Instructions to follow
Every line below that mentions the word "only" should be copied out.

(Data items)
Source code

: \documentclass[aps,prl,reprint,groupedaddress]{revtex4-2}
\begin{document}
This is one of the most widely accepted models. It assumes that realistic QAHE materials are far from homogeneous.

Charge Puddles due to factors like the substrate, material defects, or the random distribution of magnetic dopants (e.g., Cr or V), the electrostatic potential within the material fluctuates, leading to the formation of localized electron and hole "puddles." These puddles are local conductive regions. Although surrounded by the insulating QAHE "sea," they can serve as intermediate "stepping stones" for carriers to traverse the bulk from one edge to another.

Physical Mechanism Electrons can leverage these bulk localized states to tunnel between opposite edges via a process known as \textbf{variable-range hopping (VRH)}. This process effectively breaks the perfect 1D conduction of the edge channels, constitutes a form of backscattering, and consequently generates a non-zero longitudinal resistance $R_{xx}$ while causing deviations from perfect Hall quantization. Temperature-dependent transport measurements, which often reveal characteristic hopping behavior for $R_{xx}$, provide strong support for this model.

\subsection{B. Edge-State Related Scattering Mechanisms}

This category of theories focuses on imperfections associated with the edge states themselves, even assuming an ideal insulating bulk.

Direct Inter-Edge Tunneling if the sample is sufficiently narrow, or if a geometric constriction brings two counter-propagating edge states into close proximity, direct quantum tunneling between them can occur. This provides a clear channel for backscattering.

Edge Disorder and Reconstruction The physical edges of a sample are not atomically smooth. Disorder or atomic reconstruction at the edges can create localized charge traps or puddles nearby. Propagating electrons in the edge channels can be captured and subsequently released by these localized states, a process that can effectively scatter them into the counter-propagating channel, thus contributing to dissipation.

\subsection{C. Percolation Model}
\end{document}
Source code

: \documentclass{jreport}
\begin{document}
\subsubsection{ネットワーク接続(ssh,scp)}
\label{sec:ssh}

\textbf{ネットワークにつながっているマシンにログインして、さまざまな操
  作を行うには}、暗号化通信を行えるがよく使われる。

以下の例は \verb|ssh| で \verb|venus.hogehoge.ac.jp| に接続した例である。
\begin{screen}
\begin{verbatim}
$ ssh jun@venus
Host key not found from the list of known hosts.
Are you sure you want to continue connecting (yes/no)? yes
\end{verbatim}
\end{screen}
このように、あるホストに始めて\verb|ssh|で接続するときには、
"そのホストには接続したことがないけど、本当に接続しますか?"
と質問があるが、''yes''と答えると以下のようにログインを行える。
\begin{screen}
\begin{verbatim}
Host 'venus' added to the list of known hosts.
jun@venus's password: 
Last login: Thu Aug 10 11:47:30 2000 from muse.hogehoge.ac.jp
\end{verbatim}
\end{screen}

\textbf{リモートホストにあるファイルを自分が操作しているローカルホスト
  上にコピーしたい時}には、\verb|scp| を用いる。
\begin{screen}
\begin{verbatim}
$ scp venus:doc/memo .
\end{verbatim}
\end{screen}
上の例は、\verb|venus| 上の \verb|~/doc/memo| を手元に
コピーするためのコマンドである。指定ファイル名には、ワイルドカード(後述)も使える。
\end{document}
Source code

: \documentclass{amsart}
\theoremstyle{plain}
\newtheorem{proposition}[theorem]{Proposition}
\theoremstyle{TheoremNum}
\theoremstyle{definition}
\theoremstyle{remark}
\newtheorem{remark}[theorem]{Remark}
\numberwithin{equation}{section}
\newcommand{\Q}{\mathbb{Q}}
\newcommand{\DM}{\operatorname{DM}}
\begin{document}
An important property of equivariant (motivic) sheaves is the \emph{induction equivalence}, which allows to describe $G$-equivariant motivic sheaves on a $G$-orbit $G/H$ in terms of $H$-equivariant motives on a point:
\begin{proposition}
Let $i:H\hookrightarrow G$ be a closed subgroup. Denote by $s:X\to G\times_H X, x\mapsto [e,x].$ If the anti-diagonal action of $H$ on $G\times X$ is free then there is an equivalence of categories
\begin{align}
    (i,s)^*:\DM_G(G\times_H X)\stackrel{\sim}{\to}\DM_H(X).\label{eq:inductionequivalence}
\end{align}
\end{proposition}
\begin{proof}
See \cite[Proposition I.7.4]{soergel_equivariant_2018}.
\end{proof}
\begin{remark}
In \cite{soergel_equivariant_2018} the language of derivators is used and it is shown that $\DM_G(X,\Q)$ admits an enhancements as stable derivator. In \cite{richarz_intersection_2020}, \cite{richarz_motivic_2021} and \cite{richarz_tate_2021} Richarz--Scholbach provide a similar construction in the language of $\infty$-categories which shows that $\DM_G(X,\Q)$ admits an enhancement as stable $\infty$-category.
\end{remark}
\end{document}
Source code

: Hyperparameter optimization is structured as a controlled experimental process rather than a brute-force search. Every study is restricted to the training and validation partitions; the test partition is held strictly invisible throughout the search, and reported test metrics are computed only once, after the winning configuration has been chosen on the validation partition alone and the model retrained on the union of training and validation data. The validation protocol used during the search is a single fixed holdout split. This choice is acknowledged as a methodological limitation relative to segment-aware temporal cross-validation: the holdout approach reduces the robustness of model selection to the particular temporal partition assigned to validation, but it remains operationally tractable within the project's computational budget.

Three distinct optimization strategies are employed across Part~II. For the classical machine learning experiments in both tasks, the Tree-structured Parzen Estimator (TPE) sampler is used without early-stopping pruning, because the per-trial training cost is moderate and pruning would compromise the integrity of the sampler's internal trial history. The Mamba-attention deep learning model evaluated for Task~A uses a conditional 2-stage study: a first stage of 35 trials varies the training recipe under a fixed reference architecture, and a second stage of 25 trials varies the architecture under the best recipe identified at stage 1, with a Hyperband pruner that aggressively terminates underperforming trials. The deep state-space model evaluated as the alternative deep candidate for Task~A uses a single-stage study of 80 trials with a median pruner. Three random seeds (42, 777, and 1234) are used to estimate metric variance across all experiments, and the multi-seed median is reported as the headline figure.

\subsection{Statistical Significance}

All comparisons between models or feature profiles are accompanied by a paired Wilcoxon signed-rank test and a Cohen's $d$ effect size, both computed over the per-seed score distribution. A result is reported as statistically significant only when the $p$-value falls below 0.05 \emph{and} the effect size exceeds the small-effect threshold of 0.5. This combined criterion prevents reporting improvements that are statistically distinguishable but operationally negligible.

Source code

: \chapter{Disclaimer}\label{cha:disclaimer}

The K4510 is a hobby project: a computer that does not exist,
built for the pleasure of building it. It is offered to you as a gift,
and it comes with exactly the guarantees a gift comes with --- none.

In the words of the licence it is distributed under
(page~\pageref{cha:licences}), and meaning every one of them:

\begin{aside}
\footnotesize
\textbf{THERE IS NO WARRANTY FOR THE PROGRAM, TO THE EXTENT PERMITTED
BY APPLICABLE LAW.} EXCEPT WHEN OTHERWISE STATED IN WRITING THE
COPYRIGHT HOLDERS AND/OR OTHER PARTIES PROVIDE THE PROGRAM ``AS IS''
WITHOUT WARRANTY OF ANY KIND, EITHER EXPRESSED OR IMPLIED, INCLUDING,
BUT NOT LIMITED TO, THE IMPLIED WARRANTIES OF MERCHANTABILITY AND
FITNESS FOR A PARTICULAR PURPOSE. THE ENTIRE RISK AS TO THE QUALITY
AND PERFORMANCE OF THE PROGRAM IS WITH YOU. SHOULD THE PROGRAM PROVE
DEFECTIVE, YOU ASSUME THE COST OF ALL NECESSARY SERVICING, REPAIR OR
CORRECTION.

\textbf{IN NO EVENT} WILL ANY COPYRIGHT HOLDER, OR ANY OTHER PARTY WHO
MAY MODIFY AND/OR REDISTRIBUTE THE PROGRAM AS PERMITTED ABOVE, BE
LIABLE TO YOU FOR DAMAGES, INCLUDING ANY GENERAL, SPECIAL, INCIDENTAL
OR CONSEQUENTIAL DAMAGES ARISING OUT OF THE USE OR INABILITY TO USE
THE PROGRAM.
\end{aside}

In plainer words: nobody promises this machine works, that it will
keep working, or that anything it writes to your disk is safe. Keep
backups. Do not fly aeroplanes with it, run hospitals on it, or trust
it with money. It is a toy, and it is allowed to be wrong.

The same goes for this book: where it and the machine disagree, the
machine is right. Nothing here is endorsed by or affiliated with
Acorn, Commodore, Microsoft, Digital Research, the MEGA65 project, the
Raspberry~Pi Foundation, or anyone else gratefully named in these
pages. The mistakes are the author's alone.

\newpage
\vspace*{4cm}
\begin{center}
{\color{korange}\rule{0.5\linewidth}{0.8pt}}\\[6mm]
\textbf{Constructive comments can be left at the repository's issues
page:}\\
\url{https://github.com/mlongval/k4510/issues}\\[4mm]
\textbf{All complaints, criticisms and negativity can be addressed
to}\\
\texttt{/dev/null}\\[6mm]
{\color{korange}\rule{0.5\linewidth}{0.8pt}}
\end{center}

Result for this task
: Hyperparameter optimization is structured as a controlled experimental process rather than a brute-force search. Every study is restricted to the training and validation partitions; the test partition is held strictly invisible throughout the search, and reported test metrics are computed only once, after the winning configuration has been chosen on the validation partition alone and the model retrained on the union of training and validation data. The validation protocol used during the search is a single fixed holdout split. This choice is acknowledged as a methodological limitation relative to segment-aware temporal cross-validation: the holdout approach reduces the robustness of model selection to the particular temporal partition assigned to validation, but it remains operationally tractable within the project's computational budget.
All comparisons between models or feature profiles are accompanied by a paired Wilcoxon signed-rank test and a Cohen's $d$ effect size, both computed over the per-seed score distribution. A result is reported as statistically significant only when the $p$-value falls below 0.05 \emph{and} the effect size exceeds the small-effect threshold of 0.5. This combined criterion prevents reporting improvements that are statistically distinguishable but operationally negligible.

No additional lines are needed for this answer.